Why is it that every year we seem to have the same types of situations with the same types of students?  Well, no, not all of it can be blamed on your classroom management style — though that will be your chief method to form these different characters into some semblance of a working team. In fact, the tendency of human individuals to express certain groups of traits, or archetypes, has  been remarked on for centuries.  The Jungian model, posited by Carl Jung, offers, among others, these typical classroom characters.  Most of the descriptions come from Carl Golden at www.soulcraft.co, with me having added in “school desire” “Learning strategy: and “The challenge.”

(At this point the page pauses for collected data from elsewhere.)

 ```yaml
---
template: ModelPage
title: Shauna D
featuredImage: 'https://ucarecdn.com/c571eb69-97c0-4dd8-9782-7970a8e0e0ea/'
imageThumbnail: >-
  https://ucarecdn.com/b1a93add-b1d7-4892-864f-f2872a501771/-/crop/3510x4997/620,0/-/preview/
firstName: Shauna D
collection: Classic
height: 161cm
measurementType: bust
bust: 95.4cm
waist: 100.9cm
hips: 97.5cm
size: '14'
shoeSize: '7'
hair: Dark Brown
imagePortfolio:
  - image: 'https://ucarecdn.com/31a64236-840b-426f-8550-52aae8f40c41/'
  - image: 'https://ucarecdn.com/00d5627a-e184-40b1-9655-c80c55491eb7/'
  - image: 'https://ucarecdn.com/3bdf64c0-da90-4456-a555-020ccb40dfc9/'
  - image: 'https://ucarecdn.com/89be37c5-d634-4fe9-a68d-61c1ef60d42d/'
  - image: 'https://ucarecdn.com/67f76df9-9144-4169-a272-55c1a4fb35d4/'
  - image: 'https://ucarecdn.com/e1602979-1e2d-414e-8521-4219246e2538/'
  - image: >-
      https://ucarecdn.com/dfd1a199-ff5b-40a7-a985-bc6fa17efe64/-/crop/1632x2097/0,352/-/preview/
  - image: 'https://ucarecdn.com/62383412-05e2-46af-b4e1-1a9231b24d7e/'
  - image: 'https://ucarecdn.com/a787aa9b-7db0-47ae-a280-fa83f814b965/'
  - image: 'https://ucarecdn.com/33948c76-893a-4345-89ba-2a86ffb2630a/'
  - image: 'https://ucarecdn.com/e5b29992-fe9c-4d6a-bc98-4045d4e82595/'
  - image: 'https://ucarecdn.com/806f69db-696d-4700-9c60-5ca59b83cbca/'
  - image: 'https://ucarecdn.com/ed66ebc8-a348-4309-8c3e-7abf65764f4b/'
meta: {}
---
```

The Innocent (image above)

Motto: Free to be you and me.  Core desire:  To get to heaven.  School desire:  To be your favorite student. Greatest fear: To be punished for doing something bad or wrong
Learning Strategy: to always do things “right.”  Talent:  To appear correct.  In a classroom, these are the “good kids” who always sit and listen when they are told.  They are likely to be teacher’s pets.  They are the kids everyone wants in their class and yet … The Challenge:  To get these kids to know themselves.  They may be so involved in their own perfectionism they may simply think of themselves as “ideal student.”  Can be academically stunted by refusal to take risks.

The Explorer

Motto: Don’t fence me in. Core Desire: To have the freedom to find out who they are through exploring the world. School Desire:  To avoid being bored.  To find stuff the other kids haven’t done yet.  To prove they are different.   Biggest fear: To get trapped in conformity and inner emptiness. Learning Strategy:  Surreptitious talking, writing, reading,  creative interpretations of set assignments, waiting until centers time and then hiding under something.   Talent: autonomy, ambition, being true to one’s soul.   These kids can surprise you with their creativity and their new ideas and yet … Challenge:  They may find it difficult to engage with the class, have a tendency to aimless wandering, or being a misfit.

The Rebel

Motto: Rules are made to be broken.  Core desire: To get revenge or start a revolution.  School Desire:  To successfully oppose local leadership (the teacher.)  Greatest fear: To be powerless or ineffectual.  Strategy:  To disrupt, destroy, or shock.  Learning Strategy: To refuse to be taken in by the commonplace that has worked in the past; demanding accommodation and change.  Weakness: To cross over to the dark side, crime. Talent: outrageousness, radical freedom. Challenge:  Convincing them that they can transcend school by succeeding academically, not by burning the school down.

The Jester

Motto: You only live once.
Core desire: To live in the moment with full enjoyment.
School Desire:  To use the class as their own personal studio audienceLearning Strategy:  Routines which involve performing drama or creating communication media; times for sharing their work with the class.  Greatest fear: To be bored or boring others  Strategy: play, make jokes, be funny  Weakness: To be frivolous, to waste time The Challenge:  Keeping them from taking over control of the room without denying them their need to entertain someone.  

The Ruler:
image credit www.soulcraft.coThe Ruler

Motto: Power isn’t everything, it’s the only thing.   School Desire:  To be in charge.  Learning Strategy:   To master the material fast enough so they can show they’re in front of the other students. Greatest fear: Chaos, being overthrown.  Weakness: Being authoritarian, unable to delegate. Talent: To be responsible and a leader. The Challenge:  Finding opportunities for the Ruler to be in charge of someone or something lest he, like the Jester, form the intent to take over the class or at least deny you full control of them.

Do you recognize these types?  How many?


2 thoughts on “Jungian archetypes of students … do you know these kids in your class?”

  1. I loved this post! I have always thought of many of my students as commedia dell’arte stock characters. Yeah, yeah, every child is unique, but damn if they aren’t all so typical just as much of the time! The goal is to get each child to realize that s/he is so much MORE than just a type. It’s really not a matter of teachers pigeonholing their students; it’s much more the kids typecasting themselves– and each other. Great job, Sonja!

    1. Thanks Robert I was nervous preparing this post — I wondered if other teachers would get it. But I can put a name from this year’s class (some more than one of them) on every one of these archetypes, and I probably could have done so last year and the preceeding years as well.